AMD just re-released their 5800X3D for AM4 board users who wish to upgrade which is further evidence that shutting off DDR4 production is premature.
2. In a healthy, competitive market there would be smaller manufacturers that’d be happy to take up the big guys’ discarded business.
2. Semiconductor manufacturing is the most complex industrial process in the world. You need billions of capex and decades of experience. Even existing semi players like intel cannot switch production to memory.
China CXMT is gaing traction in DDR market. New fabs from all players wil come online in the next two years.
I guess they would love to produce it themselves, but for the average scenario the production reserves they have with Samsung already work well enough and prevent them from having to get into such a complicated industry.
Of course it might be a ploy to sheep-herd consumers and companies towards the expensive DDR-5. I would not put that below the ring of RAM producers.
How much % of the DRAM market do you think is made from computer enthusiasts upgrading their Zen 1/2 CPUs to Zen 3? Note intel and AMD both switched to DDR5 well before the exit from DDR3/DDR4 ("2024-2025", according to the complaint).
While I wouldn't necessarily agree with "a handful of people", the fact is that neither of us can prove their lean -- so no point pursuing that argument thread.
So you might be right that it's a pure numbers/statistics decision. Or I might be right that they want to herd people into the more expensive hardware while forcing them to do so by phasing out production of the cheaper hardware.
No way to truly know IMO. We are exchanging hypotheses.
DDR4 production is likely still quite profitable, just not drowning-in-money AI-bubble profitable.
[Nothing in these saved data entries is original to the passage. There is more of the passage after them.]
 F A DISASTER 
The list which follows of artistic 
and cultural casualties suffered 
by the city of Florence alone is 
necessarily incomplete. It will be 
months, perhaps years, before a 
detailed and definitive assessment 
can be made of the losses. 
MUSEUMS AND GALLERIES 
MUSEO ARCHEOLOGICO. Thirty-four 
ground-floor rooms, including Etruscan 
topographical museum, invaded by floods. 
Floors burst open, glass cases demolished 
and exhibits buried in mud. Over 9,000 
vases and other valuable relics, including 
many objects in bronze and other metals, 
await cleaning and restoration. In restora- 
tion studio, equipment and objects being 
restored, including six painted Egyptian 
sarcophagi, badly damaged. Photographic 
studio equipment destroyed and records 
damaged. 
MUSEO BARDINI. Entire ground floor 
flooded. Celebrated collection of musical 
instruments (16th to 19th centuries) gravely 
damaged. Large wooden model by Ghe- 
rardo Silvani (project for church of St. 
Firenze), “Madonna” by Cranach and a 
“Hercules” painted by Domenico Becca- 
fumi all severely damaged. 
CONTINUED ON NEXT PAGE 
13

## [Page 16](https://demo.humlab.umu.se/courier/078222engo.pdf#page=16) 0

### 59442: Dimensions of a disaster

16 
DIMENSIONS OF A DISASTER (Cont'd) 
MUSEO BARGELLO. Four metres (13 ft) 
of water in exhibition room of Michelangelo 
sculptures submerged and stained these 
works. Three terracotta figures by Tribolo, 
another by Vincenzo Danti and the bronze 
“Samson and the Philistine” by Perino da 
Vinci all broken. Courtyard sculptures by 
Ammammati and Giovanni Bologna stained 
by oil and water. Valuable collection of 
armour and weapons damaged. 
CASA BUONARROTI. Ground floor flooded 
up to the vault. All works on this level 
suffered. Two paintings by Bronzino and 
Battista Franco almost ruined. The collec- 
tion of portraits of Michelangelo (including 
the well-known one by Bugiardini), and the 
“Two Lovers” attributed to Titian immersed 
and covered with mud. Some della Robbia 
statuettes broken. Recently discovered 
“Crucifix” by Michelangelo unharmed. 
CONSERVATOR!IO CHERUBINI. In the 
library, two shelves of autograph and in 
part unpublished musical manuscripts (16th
If smaller foundries existed they’d be happy to take up the business.
Maybe really what needs to happen is some busting up of the giants…
Otherwise they could continue to make DDR4 at a higher cost and sold at a higher price to which people will complain price fixing again.
Consumers use these every single day in embedded devices without knowing it.
I wouldn't be surprised in the slightest if the embedded DDR3/DDR4 market greatly exceeds the number of consumer desktop computing devices in terms of "devices with memory" (not in sheer IC count or nominal size though.)
The level of design effort and PCB expense to go from DDR3 to DDR5 is enormous.
The answer is an obvious "fuck yeah", even if you ignore the DDR5 price gouging. People will buy it because people still have DDR4 hardware, and that hardware is still extremely relevant.
So if there's a market for it, but none of the suppliers are trying to sell to it... Wtf is happening? Basic capitalism logic says any rational supplier would sell DDR4 for easy profits, meeting an unmet demand. That it isn't happen points to some kind of collusion, IMO.
If I can produce DDR4 for modest profit or HBM for a lot more profit I will obviously produce HBM. And given physical realities producing HBM takes from existing DDR4 production capacity. Worse still, it takes roughly 3GB of ram to produce 1GB of hbm iirc.
The question is whether there’s enough meaningful demand for aftermarket DDR4 upgrades to make it worthwhile to a manufacturer to keep producing DDR4 instead of switching to HBM and DDR5.
Micron claimed retail is a rounding error, a market not worth serving. So you’d presumably need to find industrial buyers who would be willing to buy DDR4.